The current production at the Festival
Theatre, directed by Peter Hinton and designed by Teresa Przybylski tries very
hard to create a style of its own for the play. The costumes are beautiful, the
sets elegant but unrealistic and the mode of expression deliberate. The result
is a production that at one time or another can be described as slow, flat,
pretentious and dragging.
After a display of beautiful gowns and fans,
the curtain goes up like a box opening the left side of the stage. Hinton uses
only the right half of the stage for the first part of the opening act. He does
not want to rush us into the action therefore when the arrival of Lord
Darlington (Gray Powell) is announced, Lady Windermere keeps busy for some time
until he arrives from some distance away. Hinton wants Darlington to walk from
the front door in real time.
This sets the pace for a slow, very slow,
evening. I felt as if the stage were a vat of molasses into which the actors
had to struggle to get any kind of speed in speech, movement or wit. Most of
the lines fell flat and all one could think about was to scream “pick up the
pace.”
The inability of Canadian actors to speak in
any kind of aristocratic English accent is a matter of record and regret. They
all try, of course. There is a way of delivering Wilde’s lines that demands a
crisp, well-modulated English accent that suits the posh surroundings and
expresses hauteur and elegance. You cannot just drop your r’s and hope you will
sound like a Lord or a Duchess.
The accents here were within the usual parameters
of the almost acceptable to the quite deplorable.
Marla McLean is attractive as Lady Windermere
but not convincing. She opens her husband’s bank statement and discovers that
he is handing out money hand-over-fist to a Mrs. Erlynne. Well, not surprisingly,
she suspects him of infidelity.
When the Windermeres hold a ball, Mrs.
Erlynne is invited. We expect her to be a beautiful woman, classy, magnetic, even
gorgeous perhaps.

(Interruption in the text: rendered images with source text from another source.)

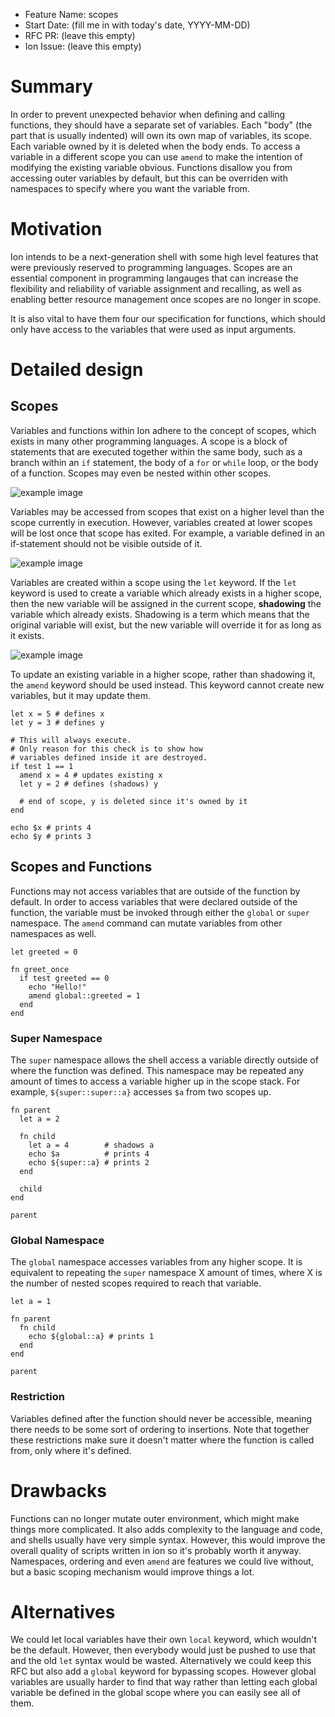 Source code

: - Feature Name: scopes
- Start Date: (fill me in with today's date, YYYY-MM-DD)
- RFC PR: (leave this empty)
- Ion Issue: (leave this empty)

# Summary
[summary]: #summary

In order to prevent unexpected behavior when defining and calling functions,
they should have a separate set of variables. Each "body" (the part that is
usually indented) will own its own map of variables, its scope. Each variable
owned by it is deleted when the body ends. To access a variable in a different
scope you can use `amend` to make the intention of modifying the existing
variable obvious. Functions disallow you from accessing outer variables by
default, but this can be overriden with namespaces to specify where you want
the variable from.

# Motivation
[motivation]: #motivation

Ion intends to be a next-generation shell with some high level features that were previously
reserved to programming languages. Scopes are an essential component in programming langauges
that can increase the flexibility and reliability of variable assignment and recalling, as
well as enabling better resource management once scopes are no longer in scope.

It is also vital to have them four our specification for functions, which should only have
access to the variables that were used as input arguments.

# Detailed design
[design]: #detailed-design

## Scopes
[scopes]: #scopes

Variables and functions within Ion adhere to the concept of scopes, which exists in many other
programming languages. A scope is a block of statements that are executed together within the
same body, such as a branch within an `if` statement, the body of a `for` or `while` loop, or
the body of a function. Scopes may even be nested within other scopes.

![example image](https://gitlab.redox-os.org/redox-os/ion/raw/rfcs/images/blocks.svg)

Variables may be accessed from scopes that exist on a higher level than the scope currently in
execution. However, variables created at lower scopes will be lost once that scope has exited.
For example, a variable defined in an if-statement should not be visible outside of it.

![example image](https://gitlab.redox-os.org/redox-os/ion/raw/rfcs/images/scopes.svg)

Variables are created within a scope using the `let` keyword. If the `let` keyword is used to
create a variable which already exists in a higher scope, then the new variable will be assigned
in the current scope, **shadowing** the variable which already exists. Shadowing is a term which
means that the original variable will exist, but the new variable will override it for as long
as it exists.

![example image](https://gitlab.redox-os.org/redox-os/ion/raw/rfcs/images/scopes.svg)

To update an existing variable in a higher scope, rather than shadowing it, the `amend` keyword
should be used instead. This keyword cannot create new variables, but it may update them.

```ion
let x = 5 # defines x
let y = 3 # defines y

# This will always execute.
# Only reason for this check is to show how
# variables defined inside it are destroyed.
if test 1 == 1
  amend x = 4 # updates existing x
  let y = 2 # defines (shadows) y

  # end of scope, y is deleted since it's owned by it
end

echo $x # prints 4
echo $y # prints 3
```

## Scopes and Functions
[scopes-and-functions]: #scopes-and-functions

Functions may not access variables that are outside of the function by default.
In order to access variables that were declared outside of the function, the
variable must be invoked through either the `global` or `super` namespace. The
`amend` command can mutate variables from other namespaces as well.

```
let greeted = 0

fn greet_once
  if test greeted == 0
    echo "Hello!"
    amend global::greeted = 1
  end
end
```

### Super Namespace
[super-namespace]: #super-namespace

The `super` namespace allows the shell access a variable directly outside of where the function was
defined. This namespace may be repeated any amount of times to access a variable higher up in the
scope stack. For example, `${super::super::a}` accesses `$a` from two scopes up.

```
fn parent
  let a = 2

  fn child
    let a = 4        # shadows a
    echo $a          # prints 4
    echo ${super::a} # prints 2
  end

  child
end

parent
```

### Global Namespace
[global-namespace]: #global-namespace

The `global` namespace accesses variables from any higher scope. It is equivalent to repeating the
`super` namespace X amount of times, where X is the number of nested scopes required to reach that
variable.

```
let a = 1

fn parent
  fn child
    echo ${global::a} # prints 1
  end
end

parent
```

### Restriction
[function-scope-restrictions]: #function-scope-restrictions

Variables defined after the function should never be accessible, meaning there needs to
be some sort of ordering to insertions. Note that together these restrictions make sure it doesn't
matter where the function is called from, only where it's defined.

# Drawbacks
[drawbacks]: #drawbacks

Functions can no longer mutate outer environment, which might make things more
complicated. It also adds complexity to the language and code, and shells
usually have very simple syntax. However, this would improve the overall
quality of scripts written in ion so it's probably worth it anyway. Namespaces,
ordering and even `amend` are features we could live without, but a basic
scoping mechanism would improve things a lot.

# Alternatives
[alternatives]: #alternatives

We could let local variables have their own `local` keyword, which wouldn't be
the default. However, then everybody would just be pushed to use that and the
old `let` syntax would be wasted. Alternatively we could keep this RFC but also
add a `global` keyword for bypassing scopes. However global variables are
usually harder to find that way rather than letting each global variable be
defined in the global scope where you can easily see all of them.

Let your imagination and vocabulary wander but this lady has
to be out of the ordinary. Tara Rosling does not quite qualify for such
ascription. There is a surprise in store about the real identity of Mrs.
Erlynne but I still hold that she must have attributes that would make a man
run afoul of marital fidelity. Rosling fails to convince us that she is a woman
with a past and a secret.
Martin Happer is an attractive Lord Windermere
and has more of an aristocratic bearing than a lot of the others in the cast.
He has a decent English accent but that only makes him an acceptable Lord
Windermere.
The rest of the titled ladies and gentlemen
and the not so noblessly-obliged suffer from the same malady – they were in a
society and a world in which they could not convince us that they belonged. A
disappointment.
______
Lady Windermere’s Fan by Oscar Wilde run in repertory
from May 9 to October 19, 2013 at the Festival Theatre, Niagara-on-the-Lake, Ontario.